『ちびまる子ちゃん』は、昭和の小学生の日常を描いているから、多くの人が懐かしさを覚えるのだろう。しかし、それだけで国民的な人気を得たわけではないはずだ。クールなナレーション、父親を「父ヒロシ」と呼び捨てにする客観性や、「明るく元気なだけではない子ども」を描いたビターなユーモア。そこに流れているのはありふれた日常を俯瞰して面白がる、さくらさんの時代や世代を超えた独特で普遍的な視点だ。

「さくらさんは日常に起こるどんな出来事でも、笑いにできちゃうんです。シビアな事件も、さくらさんが話すとゆるく聴き入ってしまう。困ったことも、それにつられて起こる自分の感情までも、すごく客観的な見方をしてるんです。まるちゃんのあきらめまじりの冷めた笑いも絶妙ですよね。それに、間のとり方がうまいんですよ。声のトーンを変えたり、しぐさをつけたりして、もう聴きほれちゃいます」

 さくらさんは、人前にはあまり出ないで、祖父江さんや気のおけない女友達と集まって、おいしいものを食べたり、おしゃべりしたりするのが好きだった。

 しばらく仕事をセーブして、家族との時間を優先させたいといわれ、祖父江さんは10年近く会っていなかった。

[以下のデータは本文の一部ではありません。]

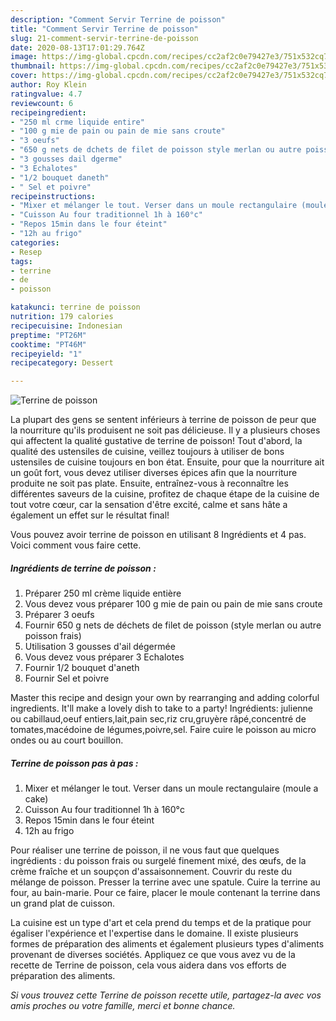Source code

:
 ```yaml
---
description: "Comment Servir Terrine de poisson"
title: "Comment Servir Terrine de poisson"
slug: 21-comment-servir-terrine-de-poisson
date: 2020-08-13T17:01:29.764Z
image: https://img-global.cpcdn.com/recipes/cc2af2c0e79427e3/751x532cq70/terrine-de-poisson-photo-principale-de-la-recette.jpg
thumbnail: https://img-global.cpcdn.com/recipes/cc2af2c0e79427e3/751x532cq70/terrine-de-poisson-photo-principale-de-la-recette.jpg
cover: https://img-global.cpcdn.com/recipes/cc2af2c0e79427e3/751x532cq70/terrine-de-poisson-photo-principale-de-la-recette.jpg
author: Roy Klein
ratingvalue: 4.7
reviewcount: 6
recipeingredient:
- "250 ml crme liquide entire"
- "100 g mie de pain ou pain de mie sans croute"
- "3 oeufs"
- "650 g nets de dchets de filet de poisson style merlan ou autre poisson frais"
- "3 gousses dail dgerme"
- "3 Echalotes"
- "1/2 bouquet daneth"
- " Sel et poivre"
recipeinstructions:
- "Mixer et mélanger le tout. Verser dans un moule rectangulaire (moule a cake)"
- "Cuisson Au four traditionnel 1h à 160°c"
- "Repos 15min dans le four éteint"
- "12h au frigo"
categories:
- Resep
tags:
- terrine
- de
- poisson

katakunci: terrine de poisson 
nutrition: 179 calories
recipecuisine: Indonesian
preptime: "PT26M"
cooktime: "PT46M"
recipeyield: "1"
recipecategory: Dessert

---
```



![Terrine de poisson](https://img-global.cpcdn.com/recipes/cc2af2c0e79427e3/751x532cq70/terrine-de-poisson-photo-principale-de-la-recette.jpg)

La plupart des gens se sentent inférieurs à terrine de poisson de peur que la nourriture qu'ils produisent ne soit pas délicieuse. Il y a plusieurs choses qui affectent la qualité gustative de terrine de poisson! Tout d'abord, la qualité des ustensiles de cuisine, veillez toujours à utiliser de bons ustensiles de cuisine toujours en bon état. Ensuite, pour que la nourriture ait un goût fort, vous devez utiliser diverses épices afin que la nourriture produite ne soit pas plate. Ensuite, entraînez-vous à reconnaître les différentes saveurs de la cuisine, profitez de chaque étape de la cuisine de tout votre cœur, car la sensation d'être excité, calme et sans hâte a également un effet sur le résultat final!

<!--inarticleads1-->

Vous pouvez avoir terrine de poisson en utilisant 8 Ingrédients et 4 pas. Voici comment vous faire cette.

##### Ingrédients de terrine de poisson :

1. Préparer 250 ml crème liquide entière
1. Vous devez vous préparer 100 g mie de pain ou pain de mie sans croute
1. Préparer 3 oeufs
1. Fournir 650 g nets de déchets de filet de poisson (style merlan ou autre poisson frais)
1. Utilisation 3 gousses d&#39;ail dégermée
1. Vous devez vous préparer 3 Echalotes
1. Fournir 1/2 bouquet d&#39;aneth
1. Fournir  Sel et poivre


Master this recipe and design your own by rearranging and adding colorful ingredients. It&#39;ll make a lovely dish to take to a party! Ingrédients: julienne ou cabillaud,oeuf entiers,lait,pain sec,riz cru,gruyère râpé,concentré de tomates,macédoine de légumes,poivre,sel. Faire cuire le poisson au micro ondes ou au court bouillon. 

<!--inarticleads2-->

##### Terrine de poisson pas à pas :

1. Mixer et mélanger le tout. Verser dans un moule rectangulaire (moule a cake)
1. Cuisson Au four traditionnel 1h à 160°c
1. Repos 15min dans le four éteint
1. 12h au frigo


Pour réaliser une terrine de poisson, il ne vous faut que quelques ingrédients : du poisson frais ou surgelé finement mixé, des œufs, de la crème fraîche et un soupçon d&#39;assaisonnement. Couvrir du reste du mélange de poisson. Presser la terrine avec une spatule. Cuire la terrine au four, au bain-marie. Pour ce faire, placer le moule contenant la terrine dans un grand plat de cuisson. 

<!--inarticleads1-->

<p>
La cuisine est un type d'art et cela prend du temps et de la pratique pour égaliser l'expérience et l'expertise dans le domaine. Il existe plusieurs formes de préparation des aliments et également plusieurs types d'aliments provenant de diverses sociétés. Appliquez ce que vous avez vu de la recette de Terrine de poisson, cela vous aidera dans vos efforts de préparation des aliments.
</p>

<p>
<i>Si vous trouvez cette Terrine de poisson recette utile, partagez-la avec vos amis proches ou votre famille, merci et bonne chance.</i>
</p>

「お子さんも成長して、そろそろまた一緒に仕事ができるぞって思っていたんです。さくらさんの書く物語って本当の本当に面白いんですよ。こんどは小説を書きたいって言ってたのにね」

 自分の似顔絵を「三つ編みのおさげ」にしていたさくらさん。ファンの前に出る時は自画像にあわせて帽子と三つ編みをつけていた。